Re: [PATCH] Fix the issue that lowmemkiller fell into a cycle that try to kill a task

From: 朱辉
Date: Tue Oct 14 2014 - 03:01:33 EST


2014 09 24 23:36, Rik van Riel:
> On 09/22/2014 10:57 PM, Hui Zhu wrote:
>> The cause of this issue is when free memroy size is low and a lot of task is
>> trying to shrink the memory, the task that is killed by lowmemkiller cannot get
>> CPU to exit itself.
>>
>> Fix this issue with change the scheduling policy to SCHED_FIFO if a task's flag
>> is TIF_MEMDIE in lowmemkiller.
>
> Is it actually true that the task that was killed by lowmemkiller
> cannot get CPU time?

I am so sorry that answer this mail late because I tried to do more test
around it.
But this issue is really hard to reproduce the issue. I got a special
app that can reproduce this issue easyly.

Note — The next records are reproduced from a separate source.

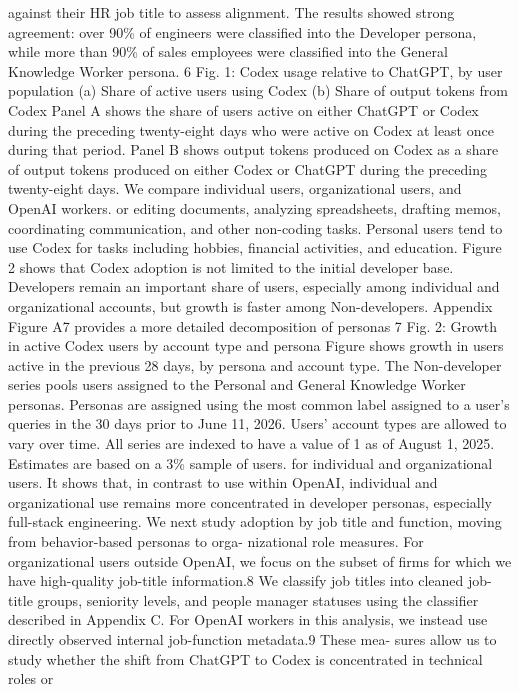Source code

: against their HR job title to assess alignment. The results showed strong agreement: over 90\% of engineers were classified into
the Developer persona, while more than 90\% of sales employees were classified into the General Knowledge Worker persona.
6
Fig. 1: Codex usage relative to ChatGPT, by user population
(a) Share of active users using Codex
(b) Share of output tokens from Codex
Panel A shows the share of users active on either ChatGPT or Codex during the preceding twenty-eight days who were active
on Codex at least once during that period. Panel B shows output tokens produced on Codex as a share of output tokens
produced on either Codex or ChatGPT during the preceding twenty-eight days. We compare individual users, organizational
users, and OpenAI workers.
or editing documents, analyzing spreadsheets, drafting memos, coordinating communication, and other
non-coding tasks. Personal users tend to use Codex for tasks including hobbies, financial activities, and
education.
Figure 2 shows that Codex adoption is not limited to the initial developer base. Developers remain
an important share of users, especially among individual and organizational accounts, but growth is
faster among Non-developers. Appendix Figure A7 provides a more detailed decomposition of personas
7
Fig. 2: Growth in active Codex users by account type and persona
Figure shows growth in users active in the previous 28 days, by persona and account type. The Non-developer series pools
users assigned to the Personal and General Knowledge Worker personas. Personas are assigned using the most common label
assigned to a user’s queries in the 30 days prior to June 11, 2026. Users’ account types are allowed to vary over time. All series
are indexed to have a value of 1 as of August 1, 2025. Estimates are based on a 3\% sample of users.
for individual and organizational users. It shows that, in contrast to use within OpenAI, individual and
organizational use remains more concentrated in developer personas, especially full-stack engineering.
We next study adoption by job title and function, moving from behavior-based personas to orga-
nizational role measures. For organizational users outside OpenAI, we focus on the subset of firms for
which we have high-quality job-title information.8 We classify job titles into cleaned job-title groups,
seniority levels, and people manager statuses using the classifier described in Appendix C. For OpenAI
workers in this analysis, we instead use directly observed internal job-function metadata.9 These mea-
sures allow us to study whether the shift from ChatGPT to Codex is concentrated in technical roles or
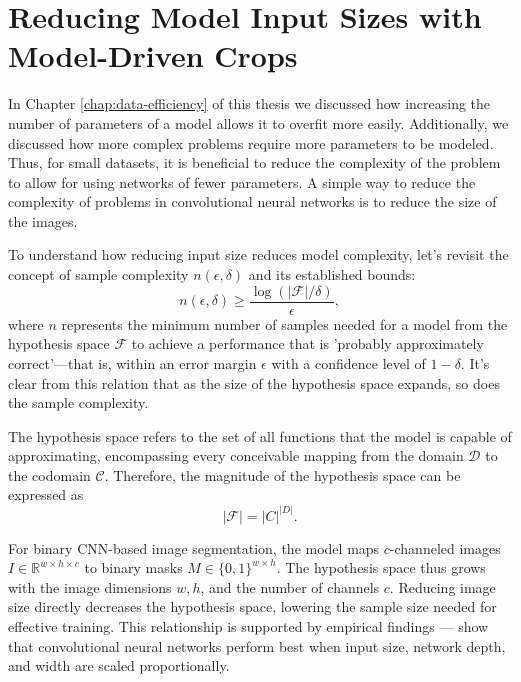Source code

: 
\chapter{Reducing Model Input Sizes with Model-Driven Crops}
\label{chap:reducing-input-size}

In Chapter \ref{chap:data-efficiency} of this thesis we discussed how increasing the number of parameters of a model allows it to overfit more easily. Additionally, we discussed how more complex problems require more parameters to be modeled. Thus, for small datasets, it is beneficial to reduce the complexity of the problem to allow for using networks of fewer parameters. A simple way to reduce the complexity of problems in convolutional neural networks is to reduce the size of the images.

To understand how reducing input size reduces model complexity, let's revisit the concept of sample complexity \(n(\epsilon, \delta)\) and its established bounds:
\begin{equation}
	n(\epsilon, \delta) \geq \frac{\log(\lvert \mathcal{F} \rvert / \delta)}{\epsilon},
\end{equation}
where \(n\) represents the minimum number of samples needed for a model from the hypothesis space \(\mathcal{F}\) to achieve a performance that is 'probably approximately correct'—that is, within an error margin \(\epsilon\) with a confidence level of \(1 - \delta\). It's clear from this relation that as the size of the hypothesis space expands, so does the sample complexity.

The hypothesis space refers to the set of all functions that the model is capable of approximating, encompassing every conceivable mapping from the domain \(\mathcal{D}\) to the codomain \(\mathcal{C}\). Therefore, the magnitude of the hypothesis space can be expressed as
\begin{equation}
	\lvert \mathcal{F} \rvert = {\lvert C \rvert}^{\lvert D \rvert}.
\end{equation}

For binary CNN-based image segmentation, the model maps \(c\)-channeled images \(I \in \mathbb{R}^{w \times h \times c}\) to binary masks \(M \in \{0, 1\}^{w \times h}\). The hypothesis space thus grows with the image dimensions \(w, h\), and the number of channels \(c\). Reducing image size directly decreases the hypothesis space, lowering the sample size needed for effective training. This relationship is supported by empirical findings --- \citet{tanEfficientNetRethinkingModel2020} show that convolutional neural networks perform best when input size, network depth, and width are scaled proportionally.

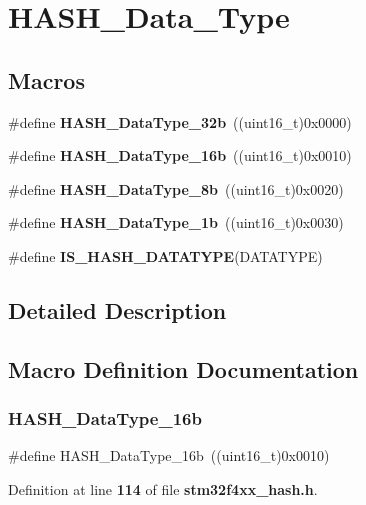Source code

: \section{H\+A\+S\+H\+\_\+\+Data\+\_\+\+Type}
\label{group__HASH__Data__Type}
\subsection*{Macros}
\begin{DoxyCompactItemize}
\item 
\#define \textbf{ H\+A\+S\+H\+\_\+\+Data\+Type\+\_\+32b}~((uint16\+\_\+t)0x0000)
\item 
\#define \textbf{ H\+A\+S\+H\+\_\+\+Data\+Type\+\_\+16b}~((uint16\+\_\+t)0x0010)
\item 
\#define \textbf{ H\+A\+S\+H\+\_\+\+Data\+Type\+\_\+8b}~((uint16\+\_\+t)0x0020)
\item 
\#define \textbf{ H\+A\+S\+H\+\_\+\+Data\+Type\+\_\+1b}~((uint16\+\_\+t)0x0030)
\item 
\#define \textbf{ I\+S\+\_\+\+H\+A\+S\+H\+\_\+\+D\+A\+T\+A\+T\+Y\+PE}(D\+A\+T\+A\+T\+Y\+PE)
\end{DoxyCompactItemize}


\subsection{Detailed Description}


\subsection{Macro Definition Documentation}
\mbox{\label{group__HASH__Data__Type_ga07a0a06c7076fab096f1cc4ae66bcad8}} 
\subsubsection{H\+A\+S\+H\+\_\+\+Data\+Type\+\_\+16b}
{\footnotesize\ttfamily \#define H\+A\+S\+H\+\_\+\+Data\+Type\+\_\+16b~((uint16\+\_\+t)0x0010)}



Definition at line \textbf{ 114} of file \textbf{ stm32f4xx\+\_\+hash.\+h}.

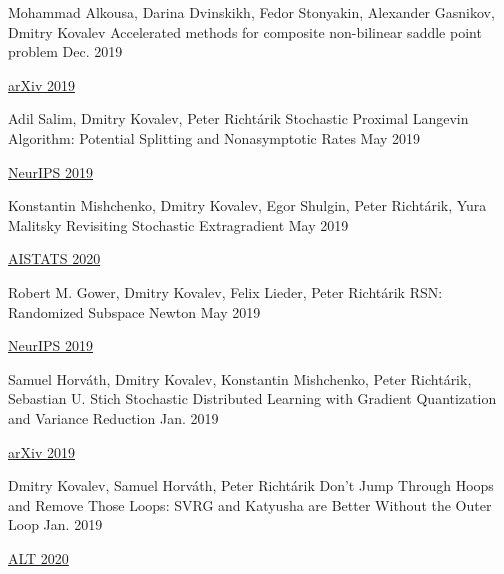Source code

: \begin{cventries}
\cventry
{Mohammad Alkousa, Darina Dvinskikh, Fedor Stonyakin, Alexander Gasnikov, Dmitry Kovalev} %
{Accelerated methods for composite non-bilinear saddle point problem} %
{} %
{Dec. 2019} %
{ %
	\begin{cvitems}
		\item {\href{https://arxiv.org/abs/1906.03620}{arXiv 2019}}
	\end{cvitems}
}	

\cventry
{Adil Salim, Dmitry Kovalev, Peter Richtárik} %
{Stochastic Proximal Langevin Algorithm: Potential Splitting and Nonasymptotic Rates} %
{} %
{May 2019} %
{ %
	\begin{cvitems}
		\item {\href{https://papers.nips.cc/paper/8891-stochastic-proximal-langevin-algorithm-potential-splitting-and-nonasymptotic-rates}{NeurIPS 2019}}
	\end{cvitems}
}	
	
\cventry
{Konstantin Mishchenko, Dmitry Kovalev, Egor Shulgin, Peter Richtárik, Yura Malitsky} %
{Revisiting Stochastic Extragradient} %
{} %
{May 2019} %
{ %
	\begin{cvitems}
		\item {\href{http://proceedings.mlr.press/v108/mishchenko20a}{AISTATS 2020}}
	\end{cvitems}
}

\cventry
{Robert M. Gower, Dmitry Kovalev, Felix Lieder, Peter Richtárik} %
{RSN: Randomized Subspace Newton} %
{} %
{May 2019} %
{ %
	\begin{cvitems}
		\item {\href{https://papers.nips.cc/paper/8351-rsn-randomized-subspace-newton}{NeurIPS 2019}}
	\end{cvitems}
}

\cventry
{Samuel Horváth, Dmitry Kovalev, Konstantin Mishchenko, Peter Richtárik, Sebastian U. Stich} %
{Stochastic Distributed Learning with Gradient Quantization and Variance Reduction} %
{} %
{Jan. 2019} %
{ %
	\begin{cvitems}
		\item {\href{https://arxiv.org/abs/1904.05115}{arXiv 2019}}
	\end{cvitems}
}

\cventry
{Dmitry Kovalev, Samuel Horváth, Peter Richtárik} %
{Don't Jump Through Hoops and Remove Those Loops: SVRG and Katyusha are Better Without the Outer Loop} %
{} %
{Jan. 2019} %
{ %
	\begin{cvitems}
		\item {\href{http://proceedings.mlr.press/v117/kovalev20a}{ALT 2020}}
	\end{cvitems}
}



\end{cventries}
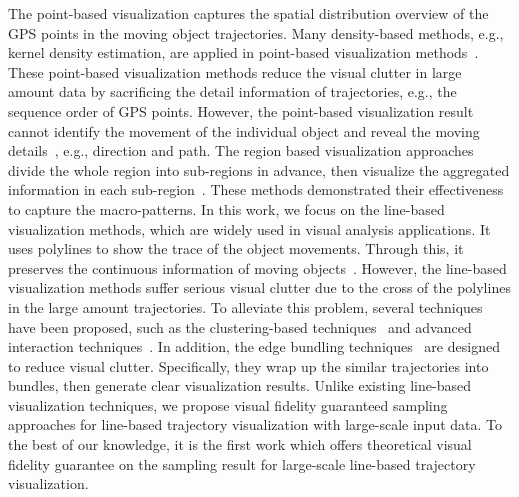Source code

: The point-based visualization captures the spatial distribution overview of the GPS points in the moving object trajectories.
Many density-based methods, e.g., kernel density estimation, are applied in point-based visualization methods~\cite{liu2013vait,yang2016exploring,chae2014public,xie2008kernel, borruso2008network}.
These point-based visualization methods reduce the visual clutter in large amount data by sacrificing the detail information of trajectories, e.g., the sequence order of GPS points.
However, the point-based visualization result cannot identify the movement of the individual object and reveal the moving details~\cite{chen2015survey}, e.g.,  direction and path.
The region based visualization approaches divide the whole region into sub-regions in advance, then visualize the aggregated information in each sub-region~\cite{guo2009flow,wood2010visualisation,von2015mobilitygraphs}.
These methods demonstrated their effectiveness to capture the macro-patterns.
In this work, we focus on the line-based visualization methods, which are widely used in visual analysis applications.
It uses polylines to show the trace of the object movements.
Through this, it preserves the continuous information of moving objects~\cite{guo2011tripvista,hurter2009fromdady}.
However, the line-based visualization methods suffer serious visual clutter due to the cross of the polylines in the large amount trajectories.
To alleviate this problem, several techniques have been proposed, such as the clustering-based techniques~\cite{ferreira2013vector, rinzivillo2008visually, von2015mobilitygraphs} and advanced interaction techniques~\cite{kruger2013trajectorylenses, ferreira2013visual}.
In addition, the edge bundling techniques~\cite{zeng2019route,thony2015vector} are designed to reduce visual clutter.
Specifically, they wrap up the similar trajectories into bundles, then generate clear visualization results.
Unlike existing line-based visualization techniques, we propose visual fidelity  guaranteed sampling approaches for line-based trajectory visualization with large-scale input data.
To the best of our knowledge, it is the first work which offers theoretical visual fidelity guarantee on the sampling result for large-scale line-based trajectory visualization.






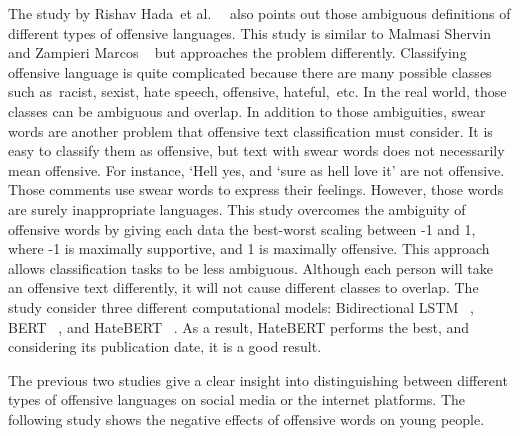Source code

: \documentclass[11pt, natbib=false]{article}
\begin{document}
\begin{multicols}{2}
The study by Rishav Hada et al. ~\cite{hada2021ruddit} also points out those ambiguous definitions of different types of offensive languages.
This study is similar to Malmasi Shervin and Zampieri Marcos ~\cite{malmasi2017detecting} but approaches the problem differently.
Classifying offensive language is quite complicated because there are many possible classes such as racist, sexist, hate speech, offensive, hateful, etc. In the real world, those classes can be ambiguous and overlap.
In addition to those ambiguities, swear words are another problem that offensive text classification must consider.
It is easy to classify them as offensive, but text with swear words does not necessarily mean offensive.
For instance, ‘Hell yes, and ‘sure as hell love it’ are not offensive.
Those comments use swear words to express their feelings.
However, those words are surely inappropriate languages.
This study overcomes the ambiguity of offensive words by giving each data the best-worst scaling between -1 and 1, where -1 is maximally supportive, and 1 is maximally offensive.
This approach allows classification tasks to be less ambiguous.
Although each person will take an offensive text differently, it will not cause different classes to overlap.
The study consider three different computational models: Bidirectional LSTM ~\cite{pennington2014glove}, BERT ~\cite{devlin2018bert}, and HateBERT ~\cite{caselli2020hatebert}.
As a result, HateBERT performs the best, and considering its publication date, it is a good result. 

The previous two studies give a clear insight into distinguishing between different types of offensive languages on social media or the internet platforms.
The following study shows the negative effects of offensive words on young people.


\end{multicols}
\end{document}
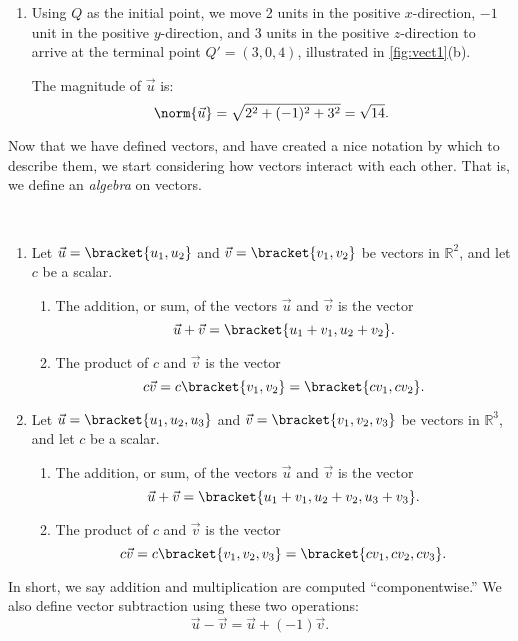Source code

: \begin{example}
\begin{enumerate}
	\item	Using $Q$ as the initial point, we move 2 units in the positive $x$-direction, $-1$ unit in the positive $y$-direction, and 3 units in the positive $z$-direction to arrive at the terminal point $Q' = (3,0,4)$, illustrated in \autoref{fig:vect1}(b).
	
	The magnitude of $\vec u$ is:
	\[\norm{\vec u} = \sqrt{2^2+(-1)^2+3^2} = \sqrt{14}.\]
\end{enumerate}
\end{example}

Now that we have defined vectors, and have created a nice notation by which to describe them, we start considering how vectors interact with each other. That is, we define an \emph{algebra} on vectors.

\begin{definition}\label{def:vector_algebra}
\mbox{}\\[-2\baselineskip]\parbox[t]{\linewidth}{\begin{enumerate}
	\item Let $\vec u =\bracket{u_1,u_2}$ and $\vec v =\bracket{v_1,v_2}$ be vectors in $\mathbb{R}^2$, and let $c$ be a scalar.
		\begin{enumerate}
			\item The addition, or sum, of the vectors $\vec u$ and $\vec v$ is the vector
			\[\vec u+\vec v =\bracket{u_1+v_1, u_2+v_2}.\]
			\item	The product of $c$ and $\vec v$ is the vector 
			\[c\vec v = c\bracket{v_1,v_2}=\bracket{cv_1,cv_2}.\]
		\end{enumerate}
	\item Let $\vec u =\bracket{u_1,u_2,u_3}$ and $\vec v =\bracket{v_1,v_2,v_3}$ be vectors in $\mathbb{R}^3$, and let $c$ be a scalar. 
		\begin{enumerate}
			\item The addition, or sum, of the vectors $\vec u$ and $\vec v$ is the vector
			\[\vec u+\vec v =\bracket{u_1+v_1, u_2+v_2, u_3+v_3}.\]
			\item	The product of $c$ and $\vec v$ is the vector 
			\[c\vec v = c\bracket{v_1,v_2,v_3}=\bracket{cv_1,cv_2,cv_3}.\]
		\end{enumerate}
\end{enumerate}}
\end{definition}

In short, we say addition and multiplication are computed ``componentwise.''  We also define vector subtraction using these two operations:
\[\vec u-\vec v = \vec u + (-1)\vec v.\]

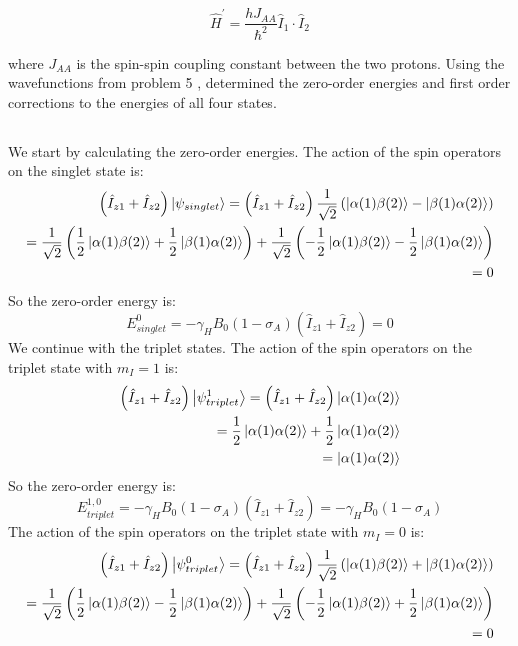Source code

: \documentclass[12pt]{article}
\begin{document}
$$
\widehat{H}^{\prime}=\frac{h J_{A A}}{\hbar^{2}} \hat{I}_{1} \cdot \hat{I}_{2}
$$

where $J_{A A}$ is the spin-spin coupling constant between the two protons. Using the wavefunctions from problem 5 , determined the zero-order energies and first order corrections to the energies of all four states.
\subsection{}
We start by calculating the zero-order energies. The action of the spin operators on the singlet state is:
\begin{align}
  \left(\hat{I}_{z 1} + \hat{I}_{z 2}\right) \ket{\psi_{singlet}} = \left(\hat{I}_{z 1} + \hat{I}_{z 2}\right) \frac{1}{\sqrt{2}} \left( \ket{\alpha(1)\beta(2)} - \ket{\beta(1)\alpha(2)} \right)\\
  = \frac{1}{\sqrt{2}} \left( \frac{1}{2} \ket{\alpha(1)\beta(2)} + \frac{1}{2}\ket{\beta(1)\alpha(2)} \right) + \frac{1}{\sqrt{2}} \left( -\frac{1}{2} \ket{\alpha(1)\beta(2)} - \frac{1}{2}\ket{\beta(1)\alpha(2)} \right)\\
  = 0
\end{align}
So the zero-order energy is:
\begin{equation}
  E_{singlet}^{0} = -\gamma_{H} B_{0}\left(1-\sigma_{A}\right)\left(\hat{I}_{z 1}+\hat{I}_{z 2}\right) = 0
\end{equation}
We continue with the triplet states. The action of the spin operators on the triplet state with $m_I = 1$ is:
\begin{align}
  \left(\hat{I}_{z 1} + \hat{I}_{z 2}\right) \ket{\psi_{triplet}^{1}} = \left(\hat{I}_{z 1} + \hat{I}_{z 2}\right) \ket{\alpha(1)\alpha(2)}\\
  = \frac{1}{2} \ket{\alpha(1)\alpha(2)} + \frac{1}{2} \ket{\alpha(1)\alpha(2)}\\
  = \ket{\alpha(1)\alpha(2)}
\end{align}
So the zero-order energy is:
\begin{equation}
  E_{triplet}^{1,0} = -\gamma_{H} B_{0}\left(1-\sigma_{A}\right)\left(\hat{I}_{z 1}+\hat{I}_{z 2}\right) = -\gamma_{H} B_{0}\left(1-\sigma_{A}\right)
\end{equation}
The action of the spin operators on the triplet state with $m_I = 0$ is:
\begin{align}
  \left(\hat{I}_{z 1} + \hat{I}_{z 2}\right) \ket{\psi_{triplet}^{0}} = \left(\hat{I}_{z 1} + \hat{I}_{z 2}\right) \frac{1}{\sqrt{2}} \left( \ket{\alpha(1)\beta(2)} + \ket{\beta(1)\alpha(2)} \right)\\
  = \frac{1}{\sqrt{2}} \left( \frac{1}{2} \ket{\alpha(1)\beta(2)} - \frac{1}{2}\ket{\beta(1)\alpha(2)} \right) + \frac{1}{\sqrt{2}} \left( - \frac{1}{2} \ket{\alpha(1)\beta(2)} + \frac{1}{2}\ket{\beta(1)\alpha(2)} \right)\\
  = 0
\end{align}
\end{document}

But I still need retry a lot
of times to repdroduce this issue.

And I found that most of time, the task cannot be killed because it is
blocked by binder_lock.
It looks like there are something wrong with a task that get binder_lock
and it is blocked by another thing.

So I make a patch that change a binder_lock to binder_lock_killable to
handle this issue.(I will post it later)
It work sometime but I am not sure it is right.
And I just met one time, the kernel with the binder patch and without
the lowmemkiller SCHED_FIFO patch, a task that didn't blocked by a lock.
And different tasks call lowmemkiller tried to kill this task.
I think the root cause of this issue is killed task cannot get cpu.
But I just got this issue one time.

>
> It is also possible that the task is busy in the kernel, for example
> in the reclaim code, and is not breaking out of some loop fast enough,
> despite the TIF_MEMDIE flag being set.
>
> I suspect SCHED_FIFO simply papers over that kind of issue, by not
> letting anything else run until the task is gone, instead of fixing
> the root cause of the problem.
>
>

According to I introduction, I think lowmemkiller SCHED_FIFO patch maybe
can handle some issue.

Thanks,
Hui